Thus, as pleaded and as submitted for the respondent, the contract required the claimant to work and teach maths and science as was assigned but she failed to do so. In terms of section 45 of the Act, the Court returns that the reason for termination related to the claimant’s conduct and compatibility or suitability and also the respondent’s operational requirements and it was a fair reason.
To answer the 5th issue for determination, the Court finds that the claimant was not discriminated on account of pregnancy as alleged and urged for her. The evidence was that she was accorded the maternity leave which coincided with the school vacation. The parties were thereafter in a dispute on the period and notice of the maternity leave resulting in a disciplinary proceeding in which the claimant was exculpated. The first fixed term contract was ending on 30. 06. 2017 and on 20. 04. 2017 the claimant wrote requesting for maternity leave. The Court finds that despite that notification, the respondent extended the contact effective 01. 07. 2017 showing that there existed no manifest intention to discriminate the claimant on account of pregnancy – as the respondent obviously had an option not to extend the contract but elected to extend it. The Court finds that the evidence was that parties were in a genuine dispute about the period and notice of maternity leave and once the related disciplinary case was determined, the matter ended. The Court finds that the claimant has not provided evidence to establish that the subsequent summary dismissal had proximal connexion to the earlier determined disciplinary case relating to the maternity leave notice and period. Further, the claimant, in cross-examination, testified thus, “I was expectant by the time my contract was renewed. My salary was paid in full during maternity leave. I resumed duty after maternity leave….” The Court finds that the evidence is inconsistent with the alleged discrimination on account of pregnancy. The Court finds that the alleged constitutional violations were not established at all and no damages are justified in that regard.
The 6th issue is whether the claimant is entitled to the remedies as prayed for. As submitted for the respondent, the respondent was entitled to dismiss with shorter notice than the contractual notice as provided in section 44 of the Act and on account of the gross misconduct and clause 6(i) of the contract provided thus, “The Company reserves the right to terminate the Contract at any time, and without notice, for reasons of gross misconduct, in which event the Employee will be entitled to only the salary up-to the date of termination.” The claimant is therefore not entitled to compensation and notice pay as was prayed for. The evidence was that the salary was consolidated with reasonable provision for house rent as envisaged in section 31 of the Act and the prayer for house allowance is found unjustified as it was outside the contractual terms. Clause 4 on salary stated thus, “The employee will be paid a gross salary of Kshs. 77, 000. 00 per month inclusive of any responsibility allowance.” The Court finds that parties were bound accordingly.
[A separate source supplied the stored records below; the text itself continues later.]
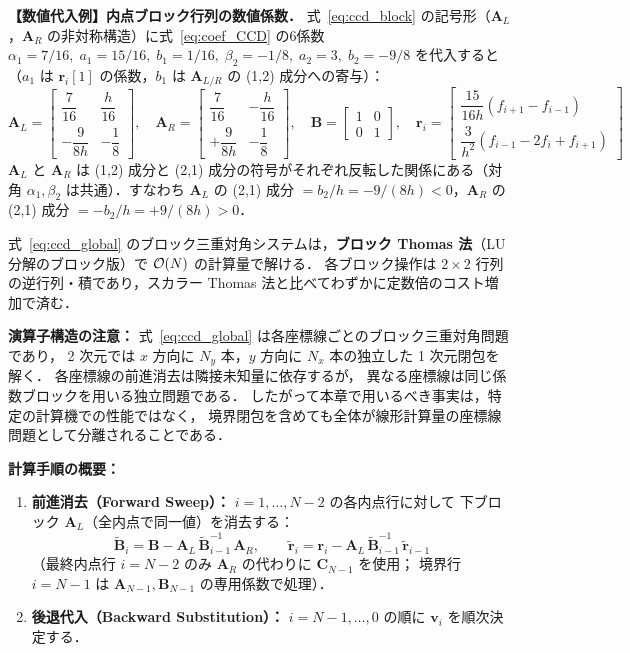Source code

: \noindent\textbf{【数値代入例】内点ブロック行列の数値係数．}
式~\eqref{eq:ccd_block} の記号形（$\mathbf{A}_L$，$\mathbf{A}_R$ の非対称構造）に式~\eqref{eq:coef_CCD} の6係数 $\alpha_1=7/16,\;a_1=15/16,\;b_1=1/16,\;\beta_2=-1/8,\;a_2=3,\;b_2=-9/8$ を代入すると
（$a_1$ は $\mathbf{r}_i[1]$ の係数，$b_1$ は $\mathbf{A}_{L/R}$ の (1,2) 成分への寄与）：
\[
  \mathbf{A}_L =
  \begin{bmatrix}
    \dfrac{7}{16} & \dfrac{h}{16} \\[8pt]
    -\dfrac{9}{8h} & -\dfrac{1}{8}
  \end{bmatrix},
  \quad
  \mathbf{A}_R =
  \begin{bmatrix}
    \dfrac{7}{16} & -\dfrac{h}{16} \\[8pt]
    +\dfrac{9}{8h} & -\dfrac{1}{8}
  \end{bmatrix},
  \quad
  \mathbf{B} =
  \begin{bmatrix}
    1 & 0 \\
    0 & 1
  \end{bmatrix},
  \quad
  \mathbf{r}_i =
  \begin{bmatrix}
    \dfrac{15}{16h}(f_{i+1}-f_{i-1}) \\[8pt]
    \dfrac{3}{h^2}(f_{i-1}-2f_i+f_{i+1})
  \end{bmatrix}
\]
$\mathbf{A}_L$ と $\mathbf{A}_R$ は (1,2) 成分と (2,1) 成分の符号がそれぞれ反転した関係にある（対角 $\alpha_1,\beta_2$ は共通）．すなわち $\mathbf{A}_L$ の (2,1) 成分 $= b_2/h = -9/(8h) < 0$，$\mathbf{A}_R$ の (2,1) 成分 $= -b_2/h = +9/(8h) > 0$．

\medskip

\noindent 式~\eqref{eq:ccd_global} のブロック三重対角システムは，\textbf{ブロック Thomas 法}（LU 分解のブロック版）で $\Ord{N}$ の計算量で解ける．
各ブロック操作は $2\times2$ 行列の逆行列・積であり，スカラー Thomas 法と比べてわずかに定数倍のコスト増加で済む．

\noindent\textbf{演算子構造の注意：}
式~\eqref{eq:ccd_global} は各座標線ごとのブロック三重対角問題であり，
2 次元では $x$ 方向に $N_y$ 本，$y$ 方向に $N_x$ 本の独立した 1 次元閉包を解く．
各座標線の前進消去は隣接未知量に依存するが，
異なる座標線は同じ係数ブロックを用いる独立問題である．
したがって本章で用いるべき事実は，特定の計算機での性能ではなく，
境界閉包を含めても全体が線形計算量の座標線問題として分離されることである．

\textbf{計算手順の概要：}
\begin{enumerate}
  \item \textbf{前進消去（Forward Sweep）：} $i = 1, \dots, N-2$ の各内点行に対して
        下ブロック $\mathbf{A}_L$（全内点で同一値）を消去する：
        \[
          \tilde{\mathbf{B}}_i = \mathbf{B} - \mathbf{A}_L\,\tilde{\mathbf{B}}_{i-1}^{-1}\,\mathbf{A}_R,
          \qquad
          \tilde{\mathbf{r}}_i = \mathbf{r}_i - \mathbf{A}_L\,\tilde{\mathbf{B}}_{i-1}^{-1}\,\tilde{\mathbf{r}}_{i-1}
        \]
        （最終内点行 $i=N-2$ のみ $\mathbf{A}_R$ の代わりに $\mathbf{C}_{N-1}$ を使用；
        境界行 $i=N-1$ は $\mathbf{A}_{N-1}, \mathbf{B}_{N-1}$ の専用係数で処理）．
  \item \textbf{後退代入（Backward Substitution）：} $i = N-1, \dots, 0$ の順に $\bm{v}_i$ を順次決定する．
\end{enumerate}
It was submitted for the claimant that for January 2018 the amount payable was Kshs. 64, 167. 00 and the PAYE thereon was to be Kshs.11, 582. 60 and not Kshs.16, 372. 00 that was deducted so that, the claimant prays for a refund of Kshs.4, 789. 60. The respondent’s pleadings show that the amount was payable for January as urged for the claimant and the disputed deduction took place. The respondent was silent on the issue in its submissions. The Court finds that the claimant is entitled as prayed for. In that view and looking at the parties’ otherwise margins of success, each party to bear own costs of the suit.
In conclusion judgment is entered for the parties for:
1) The respondent to pay the claimant a sum of Kshs. 4, 789. 60 plus interest at Court rates from the date of filing the suit until the date of full payment.
2) Each party to bear own costs of the suit.
SIGNED, DATED AND DELIVERED BY VIDEO-LINK AND IN COURT AT MOMBASA THIS FRIDAY 18TH FEBRUARY, 2022.